A trust is an amount or pool of assets held for a beneficiary. After your death, a trustee designated by you makes sure the beneficiary receives the assets in the way that you wish. Let’s examine the advantages and disadvantages of trusts:

Advantages

Avoid probate – If you use a living trust, your property can go directly to your beneficiaries, no matter how large the amount is. This ensures a quick transfer of property and protects the value of your estate.

Retain privacy – Unlike a will involved in probate, your trust is not a public document. For those who want to keep their final wishes private, using a living trust is the best way to do so. No matter how large your estate is, trusts cannot be filed for probate.

Simplicity – For complex estates or ones involving property in multiple states or countries, a Trust is the best option. Assets will be distributed without proceedings in each state and country, which will save time and money.

Immediate – Trust documents go into effect instantly, so you can also include living wishes like an appointed guardian should you become incapacitated, or any end of life directives you may have that you would like to be followed. Any other actions you would like to include can be added to take place before the time of your death, which can be helpful.

Disadvantages

Expensive to set up – Creating a trust can be a complicated process. Trusts take more time to prepare, so they are naturally more expensive than a will. The normal cost of setting up a trust is around $1,000+.

Retitling – In order to avoid probate court, you need to retitle your assets to your newly created Trust. Retitling can be an expensive and lengthy process, and it’s usually not part of the expense of creating your trust.

Taxes – There are no estate tax benefits for creating a living trust. Trusts also don’t offer any asset protection, so any creditors you may have can gain access.

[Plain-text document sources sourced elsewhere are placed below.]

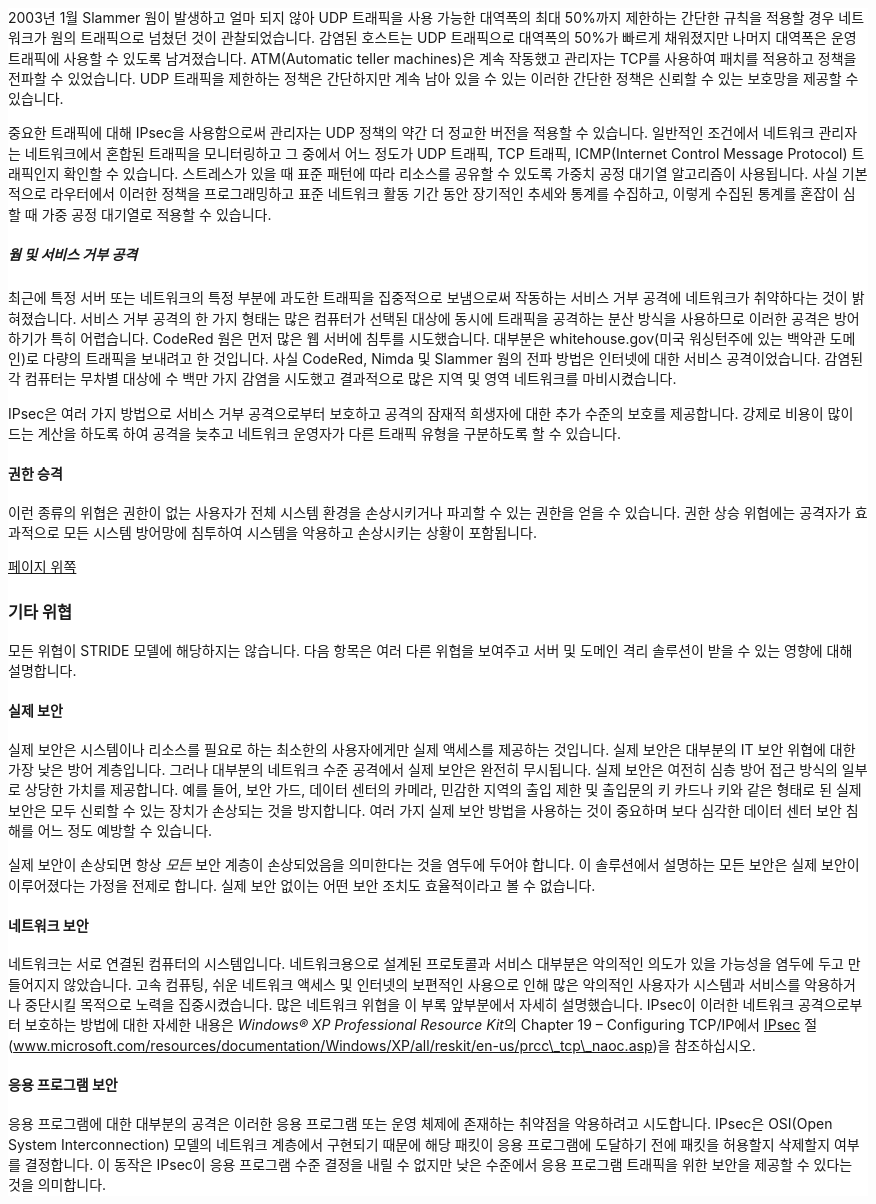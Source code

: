 2003년 1월 Slammer 웜이 발생하고 얼마 되지 않아 UDP 트래픽을 사용 가능한 대역폭의 최대 50%까지 제한하는 간단한 규칙을 적용할 경우 네트워크가 웜의 트래픽으로 넘쳤던 것이 관찰되었습니다. 감염된 호스트는 UDP 트래픽으로 대역폭의 50%가 빠르게 채워졌지만 나머지 대역폭은 운영 트래픽에 사용할 수 있도록 남겨졌습니다. ATM(Automatic teller machines)은 계속 작동했고 관리자는 TCP를 사용하여 패치를 적용하고 정책을 전파할 수 있었습니다. UDP 트래픽을 제한하는 정책은 간단하지만 계속 남아 있을 수 있는 이러한 간단한 정책은 신뢰할 수 있는 보호망을 제공할 수 있습니다.

중요한 트래픽에 대해 IPsec을 사용함으로써 관리자는 UDP 정책의 약간 더 정교한 버전을 적용할 수 있습니다. 일반적인 조건에서 네트워크 관리자는 네트워크에서 혼합된 트래픽을 모니터링하고 그 중에서 어느 정도가 UDP 트래픽, TCP 트래픽, ICMP(Internet Control Message Protocol) 트래픽인지 확인할 수 있습니다. 스트레스가 있을 때 표준 패턴에 따라 리소스를 공유할 수 있도록 가중치 공정 대기열 알고리즘이 사용됩니다. 사실 기본적으로 라우터에서 이러한 정책을 프로그래밍하고 표준 네트워크 활동 기간 동안 장기적인 추세와 통계를 수집하고, 이렇게 수집된 통계를 혼잡이 심할 때 가중 공정 대기열로 적용할 수 있습니다.

##### 웜 및 서비스 거부 공격

최근에 특정 서버 또는 네트워크의 특정 부분에 과도한 트래픽을 집중적으로 보냄으로써 작동하는 서비스 거부 공격에 네트워크가 취약하다는 것이 밝혀졌습니다. 서비스 거부 공격의 한 가지 형태는 많은 컴퓨터가 선택된 대상에 동시에 트래픽을 공격하는 분산 방식을 사용하므로 이러한 공격은 방어하기가 특히 어렵습니다. CodeRed 웜은 먼저 많은 웹 서버에 침투를 시도했습니다. 대부분은 whitehouse.gov(미국 워싱턴주에 있는 백악관 도메인)로 다량의 트래픽을 보내려고 한 것입니다. 사실 CodeRed, Nimda 및 Slammer 웜의 전파 방법은 인터넷에 대한 서비스 공격이었습니다. 감염된 각 컴퓨터는 무차별 대상에 수 백만 가지 감염을 시도했고 결과적으로 많은 지역 및 영역 네트워크를 마비시켰습니다.

IPsec은 여러 가지 방법으로 서비스 거부 공격으로부터 보호하고 공격의 잠재적 희생자에 대한 추가 수준의 보호를 제공합니다. 강제로 비용이 많이 드는 계산을 하도록 하여 공격을 늦추고 네트워크 운영자가 다른 트래픽 유형을 구분하도록 할 수 있습니다.

#### 권한 승격

이런 종류의 위협은 권한이 없는 사용자가 전체 시스템 환경을 손상시키거나 파괴할 수 있는 권한을 얻을 수 있습니다. 권한 상승 위협에는 공격자가 효과적으로 모든 시스템 방어망에 침투하여 시스템을 악용하고 손상시키는 상황이 포함됩니다.

[](#mainsection)[페이지 위쪽](#mainsection)

### 기타 위협

모든 위협이 STRIDE 모델에 해당하지는 않습니다. 다음 항목은 여러 다른 위협을 보여주고 서버 및 도메인 격리 솔루션이 받을 수 있는 영향에 대해 설명합니다.

#### 실제 보안

실제 보안은 시스템이나 리소스를 필요로 하는 최소한의 사용자에게만 실제 액세스를 제공하는 것입니다. 실제 보안은 대부분의 IT 보안 위협에 대한 가장 낮은 방어 계층입니다. 그러나 대부분의 네트워크 수준 공격에서 실제 보안은 완전히 무시됩니다. 실제 보안은 여전히 심층 방어 접근 방식의 일부로 상당한 가치를 제공합니다. 예를 들어, 보안 가드, 데이터 센터의 카메라, 민감한 지역의 출입 제한 및 출입문의 키 카드나 키와 같은 형태로 된 실제 보안은 모두 신뢰할 수 있는 장치가 손상되는 것을 방지합니다. 여러 가지 실제 보안 방법을 사용하는 것이 중요하며 보다 심각한 데이터 센터 보안 침해를 어느 정도 예방할 수 있습니다.

실제 보안이 손상되면 항상 *모든* 보안 계층이 손상되었음을 의미한다는 것을 염두에 두어야 합니다. 이 솔루션에서 설명하는 모든 보안은 실제 보안이 이루어졌다는 가정을 전제로 합니다. 실제 보안 없이는 어떤 보안 조치도 효율적이라고 볼 수 없습니다.

#### 네트워크 보안

네트워크는 서로 연결된 컴퓨터의 시스템입니다. 네트워크용으로 설계된 프로토콜과 서비스 대부분은 악의적인 의도가 있을 가능성을 염두에 두고 만들어지지 않았습니다. 고속 컴퓨팅, 쉬운 네트워크 액세스 및 인터넷의 보편적인 사용으로 인해 많은 악의적인 사용자가 시스템과 서비스를 악용하거나 중단시킬 목적으로 노력을 집중시켰습니다. 많은 네트워크 위협을 이 부록 앞부분에서 자세히 설명했습니다. IPsec이 이러한 네트워크 공격으로부터 보호하는 방법에 대한 자세한 내용은 *Windows® XP Professional Resource Kit*의 Chapter 19 – Configuring TCP/IP에서 [IPsec](https://www.microsoft.com/resources/documentation/windows/xp/all/reskit/en-us/default.asp?url=/resources/documentation/windows/xp/all/reskit/en-us/prcc_tcp_naoc.asp) 절(www.microsoft.com/resources/documentation/Windows/XP/all/reskit/en-us/prcc\_tcp\_naoc.asp)을 참조하십시오.

#### 응용 프로그램 보안

응용 프로그램에 대한 대부분의 공격은 이러한 응용 프로그램 또는 운영 체제에 존재하는 취약점을 악용하려고 시도합니다. IPsec은 OSI(Open System Interconnection) 모델의 네트워크 계층에서 구현되기 때문에 해당 패킷이 응용 프로그램에 도달하기 전에 패킷을 허용할지 삭제할지 여부를 결정합니다. 이 동작은 IPsec이 응용 프로그램 수준 결정을 내릴 수 없지만 낮은 수준에서 응용 프로그램 트래픽을 위한 보안을 제공할 수 있다는 것을 의미합니다.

Longer window to challenge – The time allowed to challenge a trust is much longer than that for a will. Wills usually have a 30-90 day window, while in many states you can challenge a trust for up to 5 years.

You still need a will – Many things can happen to you, your assets, and your trust before you die. As a safety net, you still need to have a will in place. Many wills include the creation of the trust in them. If there are problems with your trust, the will takes precedence and goes into probate.

Trusts are more expensive to create initially, but they are the quickest and cheapest way to distribute your assets while avoiding probate. The advantage of having directives before your death can be a great advantage to your family and other loved ones.

Do I Need a Trust if I Have a Will?

The answer to this question is different based on your own life circumstances. There are three main items to examine when determining if a trust is the right tool for you if you already have a will in place:

Age – There are costs associated with establishing and maintaining a trust. If you are under 55-60 years old, these are expenses that you just don’t need. Use a properly created will to transfer your property should you die unexpectedly.

Size of estate – If you don’t have much in the way of assets, there’s no point in trying to avoid probate by establishing a living trust. If you have a large estate, you may want to establish a trust even at a young age to protect the value of your assets in case you die. The size of your estate is a great way to figure out if you need a trust.

Marital status – If you are happily married and plan to leave most of your property to each other, then a trust is just not necessary. Even for larger estates, spousal rights make probate times very short, so the added expenses of a trust should be avoided.

Deciding whether a will or a trust, or a combination of the two, is best for you can be a complicated decision. Most people should start with a well-prepared will and then reexamine their options when they reach the age of about 60. Wills can be written to establish trusts within them to distribute assets and avoid probate after death, so beneficiaries can receive their inheritance quickly and privately. The best way to decide which option is best for you is to consult with a legal professional.